WORK REQUIRED.
List all the lines in these records that hold "https".

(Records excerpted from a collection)
####
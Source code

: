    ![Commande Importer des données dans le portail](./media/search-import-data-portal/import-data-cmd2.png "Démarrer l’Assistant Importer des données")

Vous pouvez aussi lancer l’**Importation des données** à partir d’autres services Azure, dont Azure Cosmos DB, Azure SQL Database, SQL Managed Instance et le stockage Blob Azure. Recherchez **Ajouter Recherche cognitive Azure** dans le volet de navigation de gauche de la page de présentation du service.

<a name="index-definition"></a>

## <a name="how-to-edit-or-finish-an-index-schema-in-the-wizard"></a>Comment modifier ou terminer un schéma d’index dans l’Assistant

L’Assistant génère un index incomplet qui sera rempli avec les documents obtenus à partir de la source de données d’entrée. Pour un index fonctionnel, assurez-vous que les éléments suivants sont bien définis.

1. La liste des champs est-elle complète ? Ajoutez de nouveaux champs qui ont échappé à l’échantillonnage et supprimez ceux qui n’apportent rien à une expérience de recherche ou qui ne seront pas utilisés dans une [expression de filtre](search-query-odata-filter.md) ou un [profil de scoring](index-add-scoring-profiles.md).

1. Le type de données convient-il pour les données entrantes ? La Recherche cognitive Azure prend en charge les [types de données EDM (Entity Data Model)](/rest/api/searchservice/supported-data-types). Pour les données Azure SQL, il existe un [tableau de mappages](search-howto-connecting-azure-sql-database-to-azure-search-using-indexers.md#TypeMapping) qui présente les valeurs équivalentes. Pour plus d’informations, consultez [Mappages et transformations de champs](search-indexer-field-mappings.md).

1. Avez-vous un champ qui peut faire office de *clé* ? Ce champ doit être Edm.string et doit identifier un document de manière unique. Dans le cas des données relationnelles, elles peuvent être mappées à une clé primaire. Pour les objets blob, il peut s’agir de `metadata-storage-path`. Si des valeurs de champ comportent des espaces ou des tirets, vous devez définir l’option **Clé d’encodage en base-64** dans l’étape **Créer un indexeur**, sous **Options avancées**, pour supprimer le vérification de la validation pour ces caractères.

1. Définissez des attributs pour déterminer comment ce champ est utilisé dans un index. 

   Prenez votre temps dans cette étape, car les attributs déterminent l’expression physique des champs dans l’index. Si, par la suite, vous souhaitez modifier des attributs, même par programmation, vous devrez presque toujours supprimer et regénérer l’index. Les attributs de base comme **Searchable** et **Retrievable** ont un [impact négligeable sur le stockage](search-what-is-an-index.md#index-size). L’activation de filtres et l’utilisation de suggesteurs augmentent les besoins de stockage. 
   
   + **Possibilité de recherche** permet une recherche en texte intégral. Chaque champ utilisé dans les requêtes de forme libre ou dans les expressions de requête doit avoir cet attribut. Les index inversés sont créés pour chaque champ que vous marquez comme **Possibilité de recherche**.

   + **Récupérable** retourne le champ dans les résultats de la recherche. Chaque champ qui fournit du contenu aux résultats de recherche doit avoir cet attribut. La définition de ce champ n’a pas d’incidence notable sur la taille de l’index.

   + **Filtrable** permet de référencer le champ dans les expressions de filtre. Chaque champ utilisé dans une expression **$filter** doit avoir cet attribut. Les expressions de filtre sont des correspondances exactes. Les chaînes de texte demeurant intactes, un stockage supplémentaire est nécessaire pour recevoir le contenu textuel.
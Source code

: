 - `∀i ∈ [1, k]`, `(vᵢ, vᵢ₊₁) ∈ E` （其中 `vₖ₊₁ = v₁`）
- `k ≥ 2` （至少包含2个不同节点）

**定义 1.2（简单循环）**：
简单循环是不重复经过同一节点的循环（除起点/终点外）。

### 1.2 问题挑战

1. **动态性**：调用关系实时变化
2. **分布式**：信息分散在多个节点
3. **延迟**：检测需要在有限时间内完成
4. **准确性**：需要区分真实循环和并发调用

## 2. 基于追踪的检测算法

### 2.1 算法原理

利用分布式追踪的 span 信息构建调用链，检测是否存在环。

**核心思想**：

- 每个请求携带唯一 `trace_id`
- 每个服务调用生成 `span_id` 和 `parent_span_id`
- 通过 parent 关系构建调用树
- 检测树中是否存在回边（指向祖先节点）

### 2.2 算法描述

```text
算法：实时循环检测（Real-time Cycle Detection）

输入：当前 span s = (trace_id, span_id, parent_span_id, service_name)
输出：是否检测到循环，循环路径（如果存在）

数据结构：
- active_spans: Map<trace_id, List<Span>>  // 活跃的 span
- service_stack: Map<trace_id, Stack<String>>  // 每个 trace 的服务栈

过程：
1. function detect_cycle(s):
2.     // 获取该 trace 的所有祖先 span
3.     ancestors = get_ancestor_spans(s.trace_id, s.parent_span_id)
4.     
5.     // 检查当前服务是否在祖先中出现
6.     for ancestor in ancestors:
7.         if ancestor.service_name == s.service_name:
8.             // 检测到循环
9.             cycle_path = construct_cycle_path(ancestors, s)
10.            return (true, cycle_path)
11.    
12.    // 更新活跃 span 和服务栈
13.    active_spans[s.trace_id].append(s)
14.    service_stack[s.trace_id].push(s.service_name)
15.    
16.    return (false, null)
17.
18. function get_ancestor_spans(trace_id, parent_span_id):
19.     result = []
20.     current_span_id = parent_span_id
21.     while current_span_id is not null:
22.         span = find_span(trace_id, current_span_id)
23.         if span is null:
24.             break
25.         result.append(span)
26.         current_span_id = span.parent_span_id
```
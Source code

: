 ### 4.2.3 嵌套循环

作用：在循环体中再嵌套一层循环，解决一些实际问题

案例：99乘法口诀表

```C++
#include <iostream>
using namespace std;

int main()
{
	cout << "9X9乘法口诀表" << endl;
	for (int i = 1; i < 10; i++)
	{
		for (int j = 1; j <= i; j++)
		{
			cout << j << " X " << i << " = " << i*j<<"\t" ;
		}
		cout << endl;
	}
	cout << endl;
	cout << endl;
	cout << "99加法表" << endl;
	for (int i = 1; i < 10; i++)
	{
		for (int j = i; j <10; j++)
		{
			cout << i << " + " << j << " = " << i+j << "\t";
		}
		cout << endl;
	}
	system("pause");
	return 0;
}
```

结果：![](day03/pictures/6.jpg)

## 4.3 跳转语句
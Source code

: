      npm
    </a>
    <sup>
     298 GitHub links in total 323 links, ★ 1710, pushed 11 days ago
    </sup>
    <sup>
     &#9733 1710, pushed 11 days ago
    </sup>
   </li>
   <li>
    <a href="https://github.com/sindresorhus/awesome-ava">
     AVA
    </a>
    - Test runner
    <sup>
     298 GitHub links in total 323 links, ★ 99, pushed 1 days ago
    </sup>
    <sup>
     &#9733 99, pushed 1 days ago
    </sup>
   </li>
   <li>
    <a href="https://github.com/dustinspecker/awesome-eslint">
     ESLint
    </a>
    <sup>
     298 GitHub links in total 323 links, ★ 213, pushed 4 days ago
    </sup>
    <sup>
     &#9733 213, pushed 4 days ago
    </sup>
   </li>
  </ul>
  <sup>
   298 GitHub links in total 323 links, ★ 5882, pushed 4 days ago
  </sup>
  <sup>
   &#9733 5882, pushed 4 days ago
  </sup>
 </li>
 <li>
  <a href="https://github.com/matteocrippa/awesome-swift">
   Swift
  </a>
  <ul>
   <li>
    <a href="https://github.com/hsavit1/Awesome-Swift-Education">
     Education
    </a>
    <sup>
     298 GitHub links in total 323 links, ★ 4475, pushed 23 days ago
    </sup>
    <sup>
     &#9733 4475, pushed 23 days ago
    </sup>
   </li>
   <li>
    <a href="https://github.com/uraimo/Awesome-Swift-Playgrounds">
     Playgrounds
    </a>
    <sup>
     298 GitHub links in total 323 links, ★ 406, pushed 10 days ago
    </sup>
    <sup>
####
EXERCISE RESULT.
    <a href="https://github.com/sindresorhus/awesome-ava">
    <a href="https://github.com/dustinspecker/awesome-eslint">
  <a href="https://github.com/matteocrippa/awesome-swift">
    <a href="https://github.com/hsavit1/Awesome-Swift-Education">
    <a href="https://github.com/uraimo/Awesome-Swift-Playgrounds">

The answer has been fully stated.